Lemieux (43-4, 36KOs) has won five straight but is considered to be in the twilight of his career, given his all-action fighting style and the number of grueling fights he’s had to date. It’s reflected in the odds, as the 33-year-old is as much as a 9-1 underdog to pull off the upset on the road against a fresher and bigger foe.

“Regardless of age, it’s really now or never in every fight in the boxing ring,” Lemieux admitted to and other reporters during a recent Zoom media conference call. “You don’t get many chances to leave a good mark in the fight game. Every fight is to be taken seriously, especially a fight of this magnitude with (an interim) world title. A lot is at stake for me.

“I know Benavidez is a young, hungry fighter and wants to put on a show for the fans. So do I, and I’m going to do my best to apply what David Lemieux can still do. I will bring that title home to my people.”

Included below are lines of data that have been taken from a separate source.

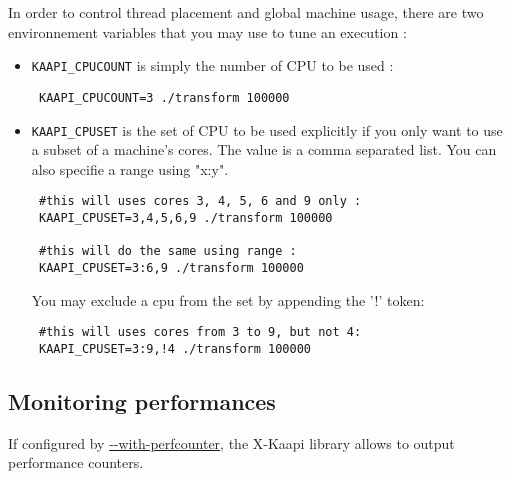 \documentclass{article}
\newcommand{\kaapi}{\textsc{X}-Kaapi\xspace}
\begin{document}
In order to control thread placement and global machine usage, there are two environnement variables that you may use to tune an execution :

\begin{itemize}
\item \verb+KAAPI_CPUCOUNT+ is simply the number of CPU to be used :

\begin{verbatim}
 KAAPI_CPUCOUNT=3 ./transform 100000
\end{verbatim}

\item \verb+KAAPI_CPUSET+ is the set of CPU to be used explicitly if you only want to use a subset of a machine's cores. The value is a comma separated list. You can also specifie a range using "x:y".

\begin{verbatim}
 #this will uses cores 3, 4, 5, 6 and 9 only :
 KAAPI_CPUSET=3,4,5,6,9 ./transform 100000
 
 #this will do the same using range :
 KAAPI_CPUSET=3:6,9 ./transform 100000
\end{verbatim}

You may exclude a cpu from the set by appending the '!' token:
\begin{verbatim}
 #this will uses cores from 3 to 9, but not 4:
 KAAPI_CPUSET=3:9,!4 ./transform 100000
\end{verbatim}

\end{itemize}

\subsection{Monitoring performances}
If configured by \url{--with-perfcounter}, the \kaapi library allows to output performance counters.
\end{document}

Lemieux won the IBF middleweight belt following a June 2015 unanimous decision over Hassan N’Dam N’Jikam. The feat marked the last of a nine-fight win streak after suffering back-to-back losses earlier in his career. Lemieux’s stay didn’t last long, suffering an eighth-round knockout to then-unbeaten Gennadiy Golovkin in their October 2015 WBA/IBF/IBO/interim WBC middleweight title unification bout at Madison Square Garden in New York City.

The lone other loss since then came in December 2017 points loss to then-undefeated WBO middleweight titlist Billy Joe Saunders. Five wins have followed, including his last three at super middleweight where he aims to become a two-division champ. It will mean overcoming the odds, a hostile crowd and—most importantly—a motivated Benavidez who owns just about every physical advantage in this matchup and has designs on becoming a three-time WBC super middleweight champ.

“I don’t care. I’m just going in there to fight, underdog or not,” vowed Lemieux. “I’ve been the underdog in the past, so it doesn’t bother me. I know what I can do, how hard I train and what can happen once I’m the ring.”